[Data shown — start]

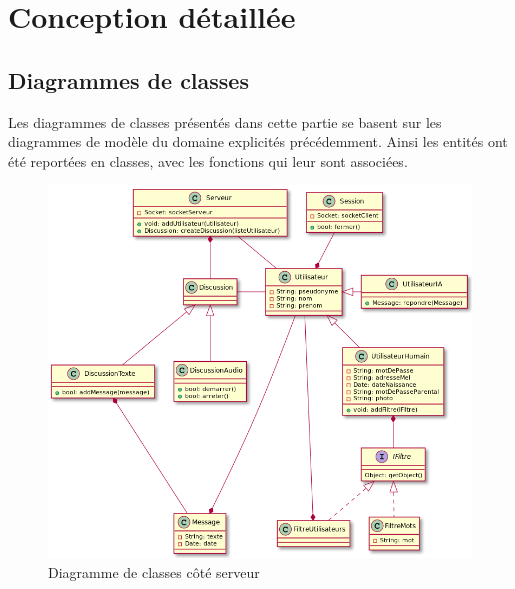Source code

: \section{Conception détaillée}

	\subsection{Diagrammes de classes}
	Les diagrammes de classes présentés dans cette partie se basent sur les diagrammes de modèle du domaine explicités précédemment.
	Ainsi les entités ont été reportées en classes, avec les fonctions qui leur sont associées.
	\begin{figure}[H]
		\centerline{\includegraphics[width=16.5cm]{img/classesServeur.png}}
		\caption{Diagramme de classes côté serveur}
	\end{figure}

	\newpage

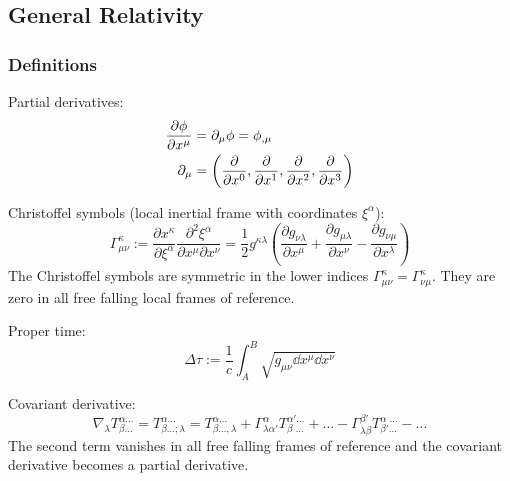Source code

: 	\subsection{General Relativity}
		\subsubsection{Definitions}
			\noindent
			Partial derivatives:
			\begin{equation}
				\begin{aligned}
					\pdv{\phi}{x^\mu} &= \partial_\mu \phi = \phi_{,\mu} \\
					\partial_\mu &= \qty(\pdv{x^0}, \pdv{x^1}, \pdv{x^2}, \pdv{x^3}) \\					
				\end{aligned}
			\end{equation}

			\noindent
			Christoffel symbols (local inertial frame with coordinates $\xi^\alpha$):
			\begin{equation}
				\Gamma_{\mu\nu}^{\kappa} := \frac{\partial x^\kappa}{\partial \xi^\alpha}\frac{\partial^2 \xi^\alpha}{\partial x^\mu\partial x^\nu}
				=\frac{1}{2}g^{\kappa\lambda}\left(\frac{\partial g_{\nu\lambda}}{\partial x^\mu}+\frac{\partial g_{\mu\lambda}}{\partial x^\nu}-\frac{\partial g_{\nu\mu}}{\partial x^\lambda}\right)
			\end{equation}
			The Christoffel symbols are symmetric in the lower indices $\Gamma_{\mu\nu}^{\kappa} = \Gamma_{\nu\mu}^{\kappa}$. They are zero in all free falling local frames of reference.

			\noindent
			Proper time:
			\begin{equation}
				\Delta\tau := \frac{1}{c}\int_A^B\sqrt{g_{\mu\nu}\dd x^\mu \dd x^\nu}
			\end{equation}

			\noindent
			Covariant derivative:
			\begin{equation}
				\nabla_\lambda T^{\alpha ...}_{\beta...} =
				T^{\alpha ...}_{\beta...;\lambda} = T^{\alpha...}_{\beta ...,\lambda}
				+ \Gamma^\alpha_{\lambda\alpha'} T^{\alpha'...}_{\beta\phantom{\prime}...} + ...
				-\Gamma^{\beta'}_{\lambda\beta} T^{\alpha\phantom{\prime}...}_{\beta'...} - ...
			\end{equation}
			The second term vanishes in all free falling frames of reference and the covariant derivative becomes a partial derivative.

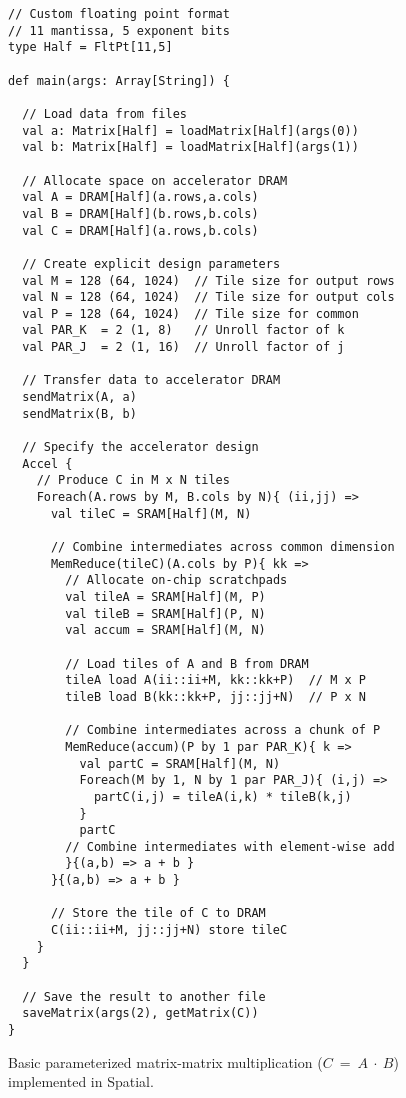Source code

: \begin{figure}
\centering

\newsavebox{\gemm}
\begin{lrbox}{\gemm}
\begin{lstlisting}[language=Spatial,linewidth=0.88\columnwidth]
// Custom floating point format
// 11 mantissa, 5 exponent bits
type Half = FltPt[11,5]

def main(args: Array[String]) {

  // Load data from files
  val a: Matrix[Half] = loadMatrix[Half](args(0))
  val b: Matrix[Half] = loadMatrix[Half](args(1))

  // Allocate space on accelerator DRAM
  val A = DRAM[Half](a.rows,a.cols)
  val B = DRAM[Half](b.rows,b.cols)
  val C = DRAM[Half](a.rows,b.cols)

  // Create explicit design parameters
  val M = 128 (64, 1024)  // Tile size for output rows
  val N = 128 (64, 1024)  // Tile size for output cols
  val P = 128 (64, 1024)  // Tile size for common
  val PAR_K  = 2 (1, 8)   // Unroll factor of k 
  val PAR_J  = 2 (1, 16)  // Unroll factor of j

  // Transfer data to accelerator DRAM
  sendMatrix(A, a)
  sendMatrix(B, b)

  // Specify the accelerator design
  Accel {
    // Produce C in M x N tiles
    Foreach(A.rows by M, B.cols by N){ (ii,jj) =>
      val tileC = SRAM[Half](M, N)
      
      // Combine intermediates across common dimension
      MemReduce(tileC)(A.cols by P){ kk =>
        // Allocate on-chip scratchpads
        val tileA = SRAM[Half](M, P) 
        val tileB = SRAM[Half](P, N)
        val accum = SRAM[Half](M, N)
          
        // Load tiles of A and B from DRAM
        tileA load A(ii::ii+M, kk::kk+P)  // M x P
        tileB load B(kk::kk+P, jj::jj+N)  // P x N
        
        // Combine intermediates across a chunk of P
        MemReduce(accum)(P by 1 par PAR_K){ k =>
          val partC = SRAM[Half](M, N)
          Foreach(M by 1, N by 1 par PAR_J){ (i,j) =>
            partC(i,j) = tileA(i,k) * tileB(k,j)
          }
          partC
        // Combine intermediates with element-wise add
        }{(a,b) => a + b }
      }{(a,b) => a + b }

      // Store the tile of C to DRAM
      C(ii::ii+M, jj::jj+N) store tileC
    }
  }

  // Save the result to another file
  saveMatrix(args(2), getMatrix(C))
}
\end{lstlisting}
\end{lrbox}

\hspace{-15pt}\usebox{\gemm}
\caption{Basic parameterized matrix-matrix multiplication ($C$~=~$A~\cdot~B$) implemented in Spatial.
\vspace{-10pt}}
\label{fig:matmult}
\end{figure}  
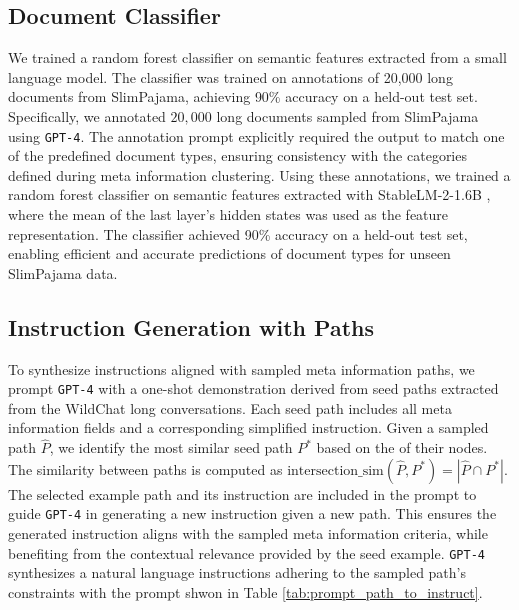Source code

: \label{sec:appendix_exp_details}

\subsection{Document Classifier}
\label{sec:appendix_doc_classifier}
We trained a random forest classifier on semantic features extracted from a small language model. The classifier was trained on annotations of 20,000 long documents from SlimPajama, achieving 90\% accuracy on a held-out test set. 
Specifically, we annotated $20,000$ long documents sampled from SlimPajama using {\tt GPT-4}. The annotation prompt explicitly required the output to match one of the predefined document types, ensuring consistency with the categories defined during meta information clustering. Using these annotations, we trained a random forest classifier on semantic features extracted with StableLM-2-1.6B \citep{bellagente2024stablelm}, where the mean of the last layer's hidden states was used as the feature representation. The classifier achieved 90\% accuracy on a held-out test set, enabling efficient and accurate predictions of document types for unseen SlimPajama data.

\subsection{Instruction Generation with Paths}
\label{sec:appendix_demo}
To synthesize instructions aligned with sampled meta information paths, we prompt {\tt GPT-4} with a one-shot demonstration derived from seed paths extracted from the WildChat long conversations. 
Each seed path includes all meta information fields and a corresponding simplified instruction.
Given a sampled path $\hat{P}$, we identify the most similar seed path $P^*$ based on the of their nodes. The similarity between paths is computed as $\text{intersection\_sim}(\hat{P}, P^*) = | \hat{P} \cap P^* |.$ The selected example path and its instruction are included in the prompt to guide {\tt GPT-4} in generating a new instruction given a new path. This ensures the generated instruction aligns with the sampled meta information criteria, while benefiting from the contextual relevance provided by the seed example.
{\tt GPT-4} synthesizes a natural language instructions adhering to the sampled path's constraints with the prompt shwon in Table \ref{tab:prompt_path_to_instruct}.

[Data shown — finish]

:: Required work ::
In the entries above, find each line that has the word "rows". Copy it.

:: Answer to this task ::
  val A = DRAM[Half](a.rows,a.cols)
  val B = DRAM[Half](b.rows,b.cols)
  val C = DRAM[Half](a.rows,b.cols)
  val M = 128 (64, 1024)  // Tile size for output rows
    Foreach(A.rows by M, B.cols by N){ (ii,jj) =>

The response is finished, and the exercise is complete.